» WHAT YOU HAVE TO DO
Whenever the word "图解go增量编译" turns up in a line of the data below, copy that line.

___ SUPPLIED ENTRIES

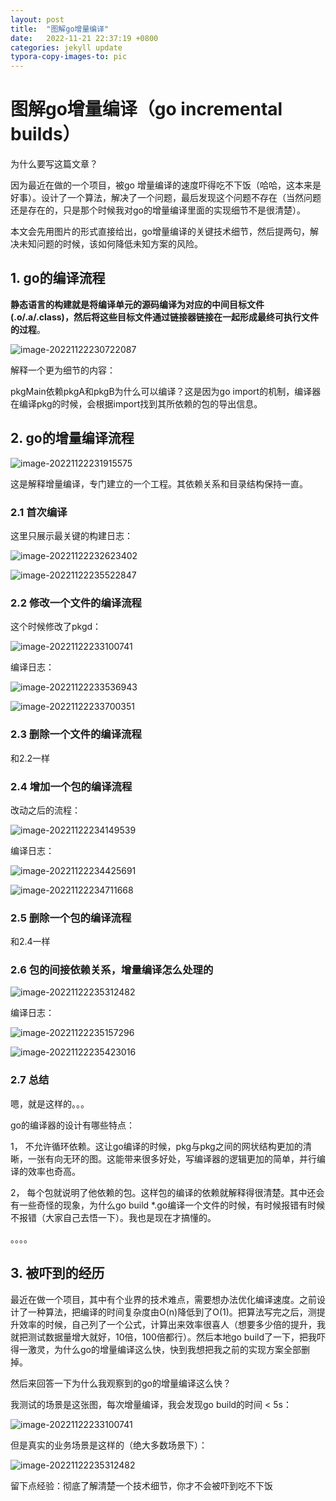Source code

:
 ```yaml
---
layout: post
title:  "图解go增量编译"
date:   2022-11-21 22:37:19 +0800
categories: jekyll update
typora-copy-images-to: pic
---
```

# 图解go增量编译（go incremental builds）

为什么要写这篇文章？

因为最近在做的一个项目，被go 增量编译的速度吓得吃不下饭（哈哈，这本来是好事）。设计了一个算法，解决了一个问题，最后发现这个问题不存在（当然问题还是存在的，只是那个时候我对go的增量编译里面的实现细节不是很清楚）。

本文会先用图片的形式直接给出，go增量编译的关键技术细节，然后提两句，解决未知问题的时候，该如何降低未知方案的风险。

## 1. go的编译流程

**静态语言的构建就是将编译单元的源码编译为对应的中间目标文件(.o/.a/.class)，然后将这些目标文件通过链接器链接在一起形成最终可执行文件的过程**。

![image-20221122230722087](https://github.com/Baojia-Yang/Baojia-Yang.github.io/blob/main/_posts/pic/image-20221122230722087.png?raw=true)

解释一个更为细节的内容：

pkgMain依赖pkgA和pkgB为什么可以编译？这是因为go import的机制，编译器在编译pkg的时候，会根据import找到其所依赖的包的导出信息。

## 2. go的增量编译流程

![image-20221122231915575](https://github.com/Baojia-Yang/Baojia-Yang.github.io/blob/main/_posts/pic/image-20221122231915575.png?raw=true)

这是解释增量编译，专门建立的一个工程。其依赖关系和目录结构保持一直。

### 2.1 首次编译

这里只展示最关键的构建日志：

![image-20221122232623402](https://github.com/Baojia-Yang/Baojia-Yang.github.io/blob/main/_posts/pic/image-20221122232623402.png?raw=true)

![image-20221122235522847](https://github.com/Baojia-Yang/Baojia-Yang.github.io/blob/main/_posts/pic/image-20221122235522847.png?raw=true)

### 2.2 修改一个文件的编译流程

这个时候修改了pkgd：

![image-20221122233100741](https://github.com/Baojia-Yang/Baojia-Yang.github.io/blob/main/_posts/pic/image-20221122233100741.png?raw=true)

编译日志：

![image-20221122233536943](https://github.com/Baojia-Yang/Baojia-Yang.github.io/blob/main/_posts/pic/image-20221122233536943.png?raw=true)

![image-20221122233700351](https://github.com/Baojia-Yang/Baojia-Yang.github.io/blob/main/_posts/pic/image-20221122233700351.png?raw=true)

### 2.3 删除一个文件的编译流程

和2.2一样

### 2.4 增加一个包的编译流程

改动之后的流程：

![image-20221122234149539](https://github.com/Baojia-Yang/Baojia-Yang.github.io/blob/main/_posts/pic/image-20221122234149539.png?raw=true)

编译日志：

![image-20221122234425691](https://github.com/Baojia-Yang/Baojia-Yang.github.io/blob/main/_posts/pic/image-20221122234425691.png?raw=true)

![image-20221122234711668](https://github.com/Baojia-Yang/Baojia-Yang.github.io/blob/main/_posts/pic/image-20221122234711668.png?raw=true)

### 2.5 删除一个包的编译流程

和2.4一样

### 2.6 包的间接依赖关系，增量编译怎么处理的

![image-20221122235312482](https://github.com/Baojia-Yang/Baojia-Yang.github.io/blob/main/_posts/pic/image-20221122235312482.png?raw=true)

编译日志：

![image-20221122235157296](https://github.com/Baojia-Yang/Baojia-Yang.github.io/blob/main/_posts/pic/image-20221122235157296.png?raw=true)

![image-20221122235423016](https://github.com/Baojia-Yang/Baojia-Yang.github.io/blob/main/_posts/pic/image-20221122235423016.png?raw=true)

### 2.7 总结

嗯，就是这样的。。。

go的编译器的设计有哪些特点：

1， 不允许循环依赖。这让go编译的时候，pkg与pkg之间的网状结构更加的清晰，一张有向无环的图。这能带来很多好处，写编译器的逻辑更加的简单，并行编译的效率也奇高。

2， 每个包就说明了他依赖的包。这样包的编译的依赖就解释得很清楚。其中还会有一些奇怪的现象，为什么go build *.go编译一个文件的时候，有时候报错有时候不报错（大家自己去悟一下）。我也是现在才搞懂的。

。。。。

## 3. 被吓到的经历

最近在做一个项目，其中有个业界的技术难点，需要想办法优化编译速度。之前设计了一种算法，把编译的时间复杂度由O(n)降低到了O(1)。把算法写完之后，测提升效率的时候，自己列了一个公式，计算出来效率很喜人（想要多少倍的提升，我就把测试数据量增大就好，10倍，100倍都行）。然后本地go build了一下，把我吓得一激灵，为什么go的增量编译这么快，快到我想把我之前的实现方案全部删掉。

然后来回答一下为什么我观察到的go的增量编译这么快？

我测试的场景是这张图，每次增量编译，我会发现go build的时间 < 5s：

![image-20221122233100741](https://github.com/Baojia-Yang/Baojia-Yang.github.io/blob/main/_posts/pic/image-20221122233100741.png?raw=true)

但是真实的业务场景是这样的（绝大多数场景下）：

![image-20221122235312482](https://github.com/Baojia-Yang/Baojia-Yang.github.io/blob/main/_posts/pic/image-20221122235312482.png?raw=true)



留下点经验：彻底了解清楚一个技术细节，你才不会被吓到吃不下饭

______
___ SUPPLIED ENTRIES

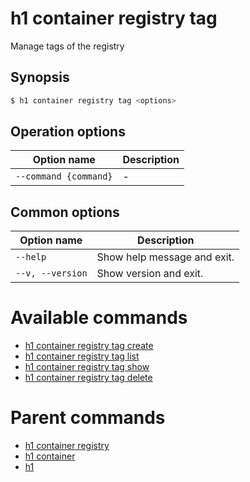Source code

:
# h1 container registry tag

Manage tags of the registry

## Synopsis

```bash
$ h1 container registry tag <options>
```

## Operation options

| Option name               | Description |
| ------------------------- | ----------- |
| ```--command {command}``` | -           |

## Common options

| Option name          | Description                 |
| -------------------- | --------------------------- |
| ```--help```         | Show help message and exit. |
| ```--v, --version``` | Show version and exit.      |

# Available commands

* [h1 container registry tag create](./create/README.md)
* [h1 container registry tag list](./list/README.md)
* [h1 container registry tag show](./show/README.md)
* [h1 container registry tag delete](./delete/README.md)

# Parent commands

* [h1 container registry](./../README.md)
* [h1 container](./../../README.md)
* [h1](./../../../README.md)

______

» RESULT FOR THIS TASK
title:  "图解go增量编译"
# 图解go增量编译（go incremental builds）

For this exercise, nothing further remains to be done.